Exercise prompt: Go through the records below and return each line that has "centering" in it.

Material supplied:
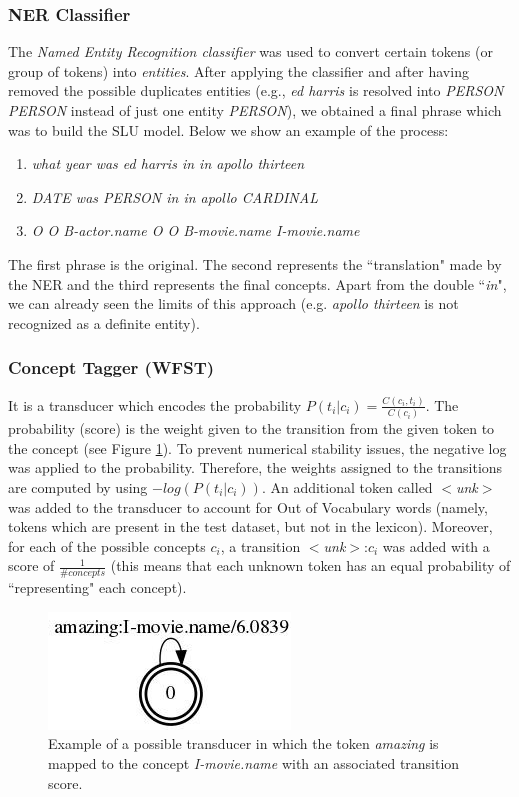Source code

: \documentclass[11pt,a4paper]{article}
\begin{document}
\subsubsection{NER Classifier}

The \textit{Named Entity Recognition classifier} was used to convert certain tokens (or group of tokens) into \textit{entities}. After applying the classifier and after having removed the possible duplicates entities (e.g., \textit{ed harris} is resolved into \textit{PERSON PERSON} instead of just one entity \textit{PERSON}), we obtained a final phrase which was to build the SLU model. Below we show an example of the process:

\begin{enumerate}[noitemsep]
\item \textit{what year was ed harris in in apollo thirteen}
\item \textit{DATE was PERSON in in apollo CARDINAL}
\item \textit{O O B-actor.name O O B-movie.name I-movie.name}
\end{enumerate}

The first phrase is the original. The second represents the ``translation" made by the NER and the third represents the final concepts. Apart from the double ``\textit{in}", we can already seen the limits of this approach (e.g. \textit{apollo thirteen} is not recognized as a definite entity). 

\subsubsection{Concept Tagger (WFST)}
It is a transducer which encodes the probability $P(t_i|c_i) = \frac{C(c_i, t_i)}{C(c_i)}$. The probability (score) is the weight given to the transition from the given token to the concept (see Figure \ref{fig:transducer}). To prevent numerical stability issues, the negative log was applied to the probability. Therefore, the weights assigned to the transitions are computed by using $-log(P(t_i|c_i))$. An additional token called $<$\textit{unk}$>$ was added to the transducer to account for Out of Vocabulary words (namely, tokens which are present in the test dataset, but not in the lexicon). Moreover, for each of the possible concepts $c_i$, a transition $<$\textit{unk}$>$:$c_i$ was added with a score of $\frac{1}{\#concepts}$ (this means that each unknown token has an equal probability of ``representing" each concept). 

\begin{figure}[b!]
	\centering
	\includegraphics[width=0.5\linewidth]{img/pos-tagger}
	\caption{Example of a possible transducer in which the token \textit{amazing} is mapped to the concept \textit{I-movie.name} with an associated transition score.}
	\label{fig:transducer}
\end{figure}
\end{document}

--

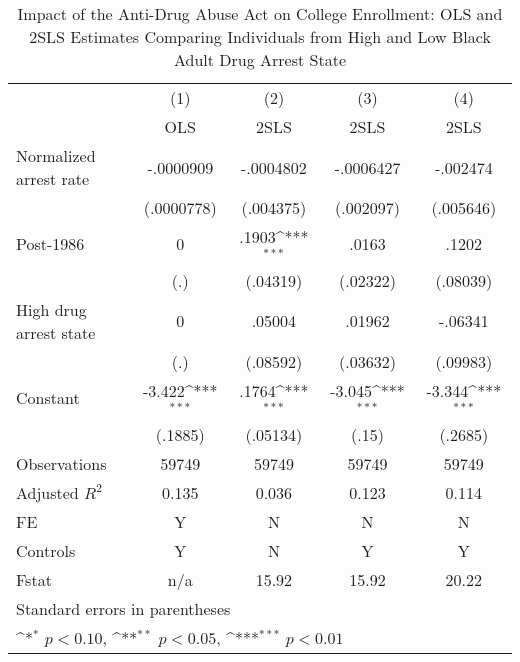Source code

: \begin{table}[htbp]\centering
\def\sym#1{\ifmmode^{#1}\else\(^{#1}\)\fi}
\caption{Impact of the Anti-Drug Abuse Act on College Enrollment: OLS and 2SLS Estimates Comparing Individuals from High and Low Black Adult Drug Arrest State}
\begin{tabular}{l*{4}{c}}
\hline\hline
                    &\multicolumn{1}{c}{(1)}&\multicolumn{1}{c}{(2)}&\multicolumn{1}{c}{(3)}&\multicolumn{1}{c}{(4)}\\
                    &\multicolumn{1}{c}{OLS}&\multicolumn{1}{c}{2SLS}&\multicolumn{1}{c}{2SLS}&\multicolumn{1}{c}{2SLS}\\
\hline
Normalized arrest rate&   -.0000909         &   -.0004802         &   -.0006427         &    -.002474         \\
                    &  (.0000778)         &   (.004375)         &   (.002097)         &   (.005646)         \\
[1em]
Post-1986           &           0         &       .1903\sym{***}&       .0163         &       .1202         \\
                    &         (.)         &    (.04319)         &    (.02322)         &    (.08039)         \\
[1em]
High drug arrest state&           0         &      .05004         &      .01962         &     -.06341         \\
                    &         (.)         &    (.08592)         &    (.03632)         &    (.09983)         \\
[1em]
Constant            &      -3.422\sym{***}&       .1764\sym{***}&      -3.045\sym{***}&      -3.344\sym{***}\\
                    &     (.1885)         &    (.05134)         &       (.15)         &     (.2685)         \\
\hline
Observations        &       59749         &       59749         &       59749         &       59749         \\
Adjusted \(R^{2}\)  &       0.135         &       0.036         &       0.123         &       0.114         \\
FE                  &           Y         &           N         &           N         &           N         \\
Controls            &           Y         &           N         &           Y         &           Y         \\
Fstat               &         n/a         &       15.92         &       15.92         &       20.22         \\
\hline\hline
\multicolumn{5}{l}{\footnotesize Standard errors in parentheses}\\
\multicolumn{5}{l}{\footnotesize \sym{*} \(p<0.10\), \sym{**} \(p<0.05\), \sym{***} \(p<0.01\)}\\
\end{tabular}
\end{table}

Written reply:
	\centering
: \begin{table}[htbp]\centering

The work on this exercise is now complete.